Stored records:
>>>

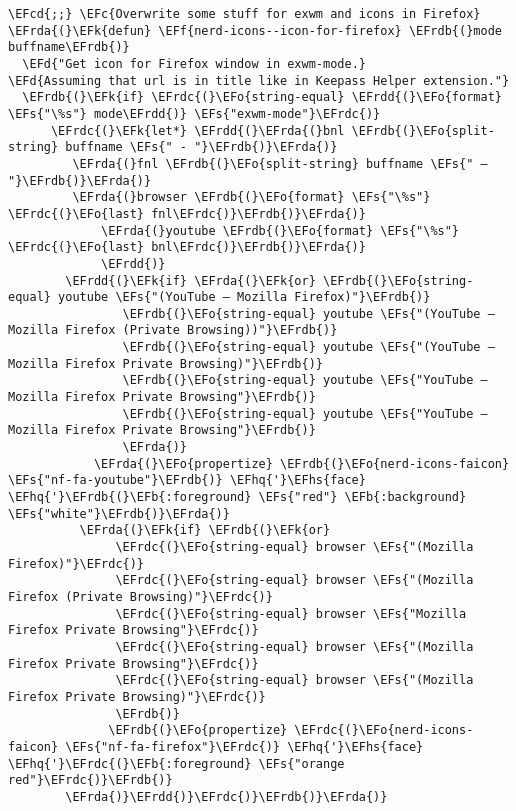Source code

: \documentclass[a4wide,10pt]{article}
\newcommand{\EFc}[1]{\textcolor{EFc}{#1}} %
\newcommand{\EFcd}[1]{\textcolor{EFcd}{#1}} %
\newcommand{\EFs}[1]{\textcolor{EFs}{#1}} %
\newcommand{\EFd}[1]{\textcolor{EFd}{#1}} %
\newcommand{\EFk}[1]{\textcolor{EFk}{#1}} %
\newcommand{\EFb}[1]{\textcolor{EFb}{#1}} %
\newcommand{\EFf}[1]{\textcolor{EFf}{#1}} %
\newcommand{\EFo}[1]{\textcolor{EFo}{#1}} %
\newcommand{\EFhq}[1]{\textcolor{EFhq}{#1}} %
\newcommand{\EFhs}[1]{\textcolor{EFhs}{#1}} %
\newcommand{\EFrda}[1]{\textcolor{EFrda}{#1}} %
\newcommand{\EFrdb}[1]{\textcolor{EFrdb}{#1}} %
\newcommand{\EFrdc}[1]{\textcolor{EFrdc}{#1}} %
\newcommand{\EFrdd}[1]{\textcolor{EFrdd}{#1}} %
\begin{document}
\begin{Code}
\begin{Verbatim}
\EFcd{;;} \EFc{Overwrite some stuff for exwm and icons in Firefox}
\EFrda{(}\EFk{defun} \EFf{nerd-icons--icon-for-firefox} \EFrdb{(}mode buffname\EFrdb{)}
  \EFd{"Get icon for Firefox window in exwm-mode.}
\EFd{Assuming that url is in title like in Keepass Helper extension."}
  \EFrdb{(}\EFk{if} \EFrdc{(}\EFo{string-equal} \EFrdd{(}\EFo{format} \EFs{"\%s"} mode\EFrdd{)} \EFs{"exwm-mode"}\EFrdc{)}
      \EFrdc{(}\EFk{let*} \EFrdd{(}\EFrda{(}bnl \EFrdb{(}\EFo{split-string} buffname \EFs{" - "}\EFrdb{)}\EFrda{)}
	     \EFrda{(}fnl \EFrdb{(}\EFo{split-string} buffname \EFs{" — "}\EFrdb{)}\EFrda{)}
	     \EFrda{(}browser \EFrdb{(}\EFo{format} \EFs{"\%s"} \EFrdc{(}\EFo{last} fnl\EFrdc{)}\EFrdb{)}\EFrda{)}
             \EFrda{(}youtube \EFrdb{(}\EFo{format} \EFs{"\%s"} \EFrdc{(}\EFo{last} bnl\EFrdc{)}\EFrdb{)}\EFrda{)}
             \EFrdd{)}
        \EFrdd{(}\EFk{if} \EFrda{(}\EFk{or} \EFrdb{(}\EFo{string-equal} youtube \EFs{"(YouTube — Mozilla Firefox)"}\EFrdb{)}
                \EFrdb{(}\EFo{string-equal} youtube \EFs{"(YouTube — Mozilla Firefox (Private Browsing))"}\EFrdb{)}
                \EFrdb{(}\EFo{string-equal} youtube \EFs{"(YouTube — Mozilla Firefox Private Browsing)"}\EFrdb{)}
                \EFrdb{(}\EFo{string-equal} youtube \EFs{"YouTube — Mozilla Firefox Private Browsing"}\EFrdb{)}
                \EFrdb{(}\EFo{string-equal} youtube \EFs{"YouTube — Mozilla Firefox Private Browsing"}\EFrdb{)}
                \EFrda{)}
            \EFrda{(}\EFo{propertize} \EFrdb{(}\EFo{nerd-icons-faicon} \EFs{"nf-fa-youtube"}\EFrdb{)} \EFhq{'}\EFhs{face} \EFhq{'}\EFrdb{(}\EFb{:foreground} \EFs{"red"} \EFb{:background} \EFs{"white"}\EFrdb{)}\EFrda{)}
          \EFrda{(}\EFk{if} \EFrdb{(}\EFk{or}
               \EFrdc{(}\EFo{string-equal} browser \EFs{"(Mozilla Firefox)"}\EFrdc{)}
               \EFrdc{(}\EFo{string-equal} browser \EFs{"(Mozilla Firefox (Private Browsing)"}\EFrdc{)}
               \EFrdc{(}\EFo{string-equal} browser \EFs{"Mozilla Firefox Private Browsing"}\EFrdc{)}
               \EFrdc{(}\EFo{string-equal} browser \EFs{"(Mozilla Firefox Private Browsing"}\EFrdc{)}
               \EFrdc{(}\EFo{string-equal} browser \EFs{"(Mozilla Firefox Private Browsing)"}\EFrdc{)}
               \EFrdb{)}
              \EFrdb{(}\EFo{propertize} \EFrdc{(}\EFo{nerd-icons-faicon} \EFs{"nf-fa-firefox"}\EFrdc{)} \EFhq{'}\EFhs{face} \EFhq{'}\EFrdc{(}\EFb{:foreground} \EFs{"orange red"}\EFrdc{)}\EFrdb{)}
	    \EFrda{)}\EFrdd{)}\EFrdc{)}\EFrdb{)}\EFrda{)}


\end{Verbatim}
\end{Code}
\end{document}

<<<

WHAT IS NEEDED: The data must be repeated exactly. Any pictures in it are to be left out.

ANSWER FOR THE TASK:
Source code

: \documentclass[a4wide,10pt]{article}
\newcommand{\EFc}[1]{\textcolor{EFc}{#1}} %
\newcommand{\EFcd}[1]{\textcolor{EFcd}{#1}} %
\newcommand{\EFs}[1]{\textcolor{EFs}{#1}} %
\newcommand{\EFd}[1]{\textcolor{EFd}{#1}} %
\newcommand{\EFk}[1]{\textcolor{EFk}{#1}} %
\newcommand{\EFb}[1]{\textcolor{EFb}{#1}} %
\newcommand{\EFf}[1]{\textcolor{EFf}{#1}} %
\newcommand{\EFo}[1]{\textcolor{EFo}{#1}} %
\newcommand{\EFhq}[1]{\textcolor{EFhq}{#1}} %
\newcommand{\EFhs}[1]{\textcolor{EFhs}{#1}} %
\newcommand{\EFrda}[1]{\textcolor{EFrda}{#1}} %
\newcommand{\EFrdb}[1]{\textcolor{EFrdb}{#1}} %
\newcommand{\EFrdc}[1]{\textcolor{EFrdc}{#1}} %
\newcommand{\EFrdd}[1]{\textcolor{EFrdd}{#1}} %
\begin{document}
\begin{Code}
\begin{Verbatim}
\EFcd{;;} \EFc{Overwrite some stuff for exwm and icons in Firefox}
\EFrda{(}\EFk{defun} \EFf{nerd-icons--icon-for-firefox} \EFrdb{(}mode buffname\EFrdb{)}
  \EFd{"Get icon for Firefox window in exwm-mode.}
\EFd{Assuming that url is in title like in Keepass Helper extension."}
  \EFrdb{(}\EFk{if} \EFrdc{(}\EFo{string-equal} \EFrdd{(}\EFo{format} \EFs{"\%s"} mode\EFrdd{)} \EFs{"exwm-mode"}\EFrdc{)}
      \EFrdc{(}\EFk{let*} \EFrdd{(}\EFrda{(}bnl \EFrdb{(}\EFo{split-string} buffname \EFs{" - "}\EFrdb{)}\EFrda{)}
	     \EFrda{(}fnl \EFrdb{(}\EFo{split-string} buffname \EFs{" — "}\EFrdb{)}\EFrda{)}
	     \EFrda{(}browser \EFrdb{(}\EFo{format} \EFs{"\%s"} \EFrdc{(}\EFo{last} fnl\EFrdc{)}\EFrdb{)}\EFrda{)}
             \EFrda{(}youtube \EFrdb{(}\EFo{format} \EFs{"\%s"} \EFrdc{(}\EFo{last} bnl\EFrdc{)}\EFrdb{)}\EFrda{)}
             \EFrdd{)}
        \EFrdd{(}\EFk{if} \EFrda{(}\EFk{or} \EFrdb{(}\EFo{string-equal} youtube \EFs{"(YouTube — Mozilla Firefox)"}\EFrdb{)}
                \EFrdb{(}\EFo{string-equal} youtube \EFs{"(YouTube — Mozilla Firefox (Private Browsing))"}\EFrdb{)}
                \EFrdb{(}\EFo{string-equal} youtube \EFs{"(YouTube — Mozilla Firefox Private Browsing)"}\EFrdb{)}
                \EFrdb{(}\EFo{string-equal} youtube \EFs{"YouTube — Mozilla Firefox Private Browsing"}\EFrdb{)}
                \EFrdb{(}\EFo{string-equal} youtube \EFs{"YouTube — Mozilla Firefox Private Browsing"}\EFrdb{)}
                \EFrda{)}
            \EFrda{(}\EFo{propertize} \EFrdb{(}\EFo{nerd-icons-faicon} \EFs{"nf-fa-youtube"}\EFrdb{)} \EFhq{'}\EFhs{face} \EFhq{'}\EFrdb{(}\EFb{:foreground} \EFs{"red"} \EFb{:background} \EFs{"white"}\EFrdb{)}\EFrda{)}
          \EFrda{(}\EFk{if} \EFrdb{(}\EFk{or}
               \EFrdc{(}\EFo{string-equal} browser \EFs{"(Mozilla Firefox)"}\EFrdc{)}
               \EFrdc{(}\EFo{string-equal} browser \EFs{"(Mozilla Firefox (Private Browsing)"}\EFrdc{)}
               \EFrdc{(}\EFo{string-equal} browser \EFs{"Mozilla Firefox Private Browsing"}\EFrdc{)}
               \EFrdc{(}\EFo{string-equal} browser \EFs{"(Mozilla Firefox Private Browsing"}\EFrdc{)}
               \EFrdc{(}\EFo{string-equal} browser \EFs{"(Mozilla Firefox Private Browsing)"}\EFrdc{)}
               \EFrdb{)}
              \EFrdb{(}\EFo{propertize} \EFrdc{(}\EFo{nerd-icons-faicon} \EFs{"nf-fa-firefox"}\EFrdc{)} \EFhq{'}\EFhs{face} \EFhq{'}\EFrdc{(}\EFb{:foreground} \EFs{"orange red"}\EFrdc{)}\EFrdb{)}
	    \EFrda{)}\EFrdd{)}\EFrdc{)}\EFrdb{)}\EFrda{)}


\end{Verbatim}
\end{Code}
\end{document}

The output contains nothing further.